-- Data section follows --

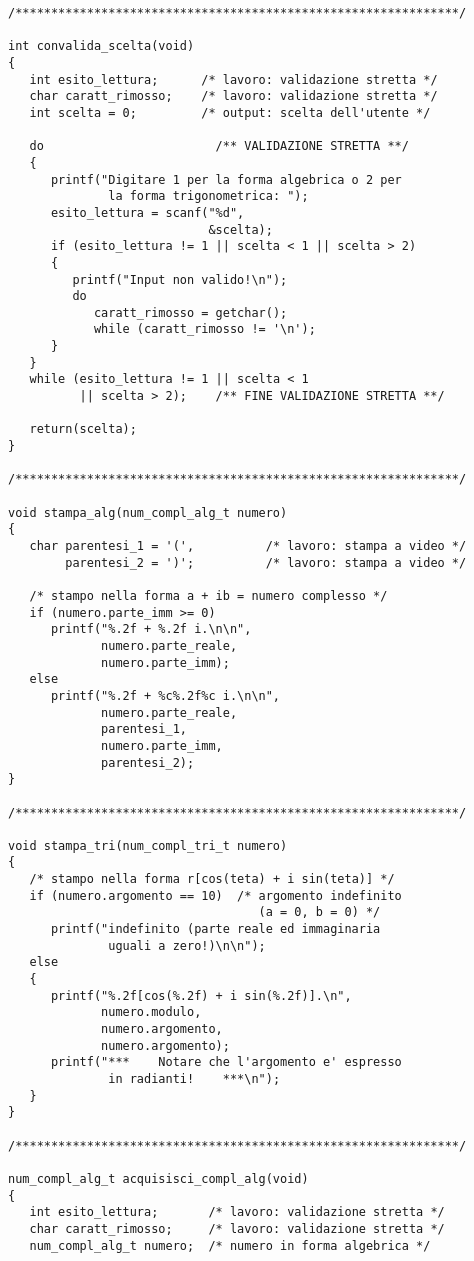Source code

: \documentclass[a4paper,10pt]{article}
\begin{document}
\begin{verbatim}
/**************************************************************/

int convalida_scelta(void)
{
   int esito_lettura;      /* lavoro: validazione stretta */
   char caratt_rimosso;    /* lavoro: validazione stretta */
   int scelta = 0;         /* output: scelta dell'utente */

   do                        /** VALIDAZIONE STRETTA **/
   {
      printf("Digitare 1 per la forma algebrica o 2 per
              la forma trigonometrica: ");
      esito_lettura = scanf("%d",
                            &scelta);
      if (esito_lettura != 1 || scelta < 1 || scelta > 2)
      {
         printf("Input non valido!\n");
         do
            caratt_rimosso = getchar();
            while (caratt_rimosso != '\n');
      }
   }
   while (esito_lettura != 1 || scelta < 1
          || scelta > 2);    /** FINE VALIDAZIONE STRETTA **/

   return(scelta);
}

/**************************************************************/

void stampa_alg(num_compl_alg_t numero)
{
   char parentesi_1 = '(',          /* lavoro: stampa a video */
        parentesi_2 = ')';          /* lavoro: stampa a video */
	
   /* stampo nella forma a + ib = numero complesso */
   if (numero.parte_imm >= 0)
      printf("%.2f + %.2f i.\n\n",
             numero.parte_reale,
             numero.parte_imm);
   else
      printf("%.2f + %c%.2f%c i.\n\n",
             numero.parte_reale,
             parentesi_1,
             numero.parte_imm,
             parentesi_2);
}

/**************************************************************/

void stampa_tri(num_compl_tri_t numero)
{
   /* stampo nella forma r[cos(teta) + i sin(teta)] */
   if (numero.argomento == 10)	/* argomento indefinito
                                   (a = 0, b = 0) */
      printf("indefinito (parte reale ed immaginaria
              uguali a zero!)\n\n");
   else
   {
      printf("%.2f[cos(%.2f) + i sin(%.2f)].\n",
             numero.modulo,
             numero.argomento,
             numero.argomento);
      printf("***    Notare che l'argomento e' espresso
              in radianti!    ***\n");
   }
}

/**************************************************************/

num_compl_alg_t acquisisci_compl_alg(void)
{
   int esito_lettura;       /* lavoro: validazione stretta */
   char caratt_rimosso;     /* lavoro: validazione stretta */
   num_compl_alg_t numero;  /* numero in forma algebrica */


\end{verbatim}
\end{document}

-- Data section concluded --

(Your instructions)
Search the records for the string "argomento" and, wherever a line contains it, please copy that line.

(Result of this task)
   if (numero.argomento == 10)	/* argomento indefinito
             numero.argomento,
             numero.argomento);
      printf("***    Notare che l'argomento e' espresso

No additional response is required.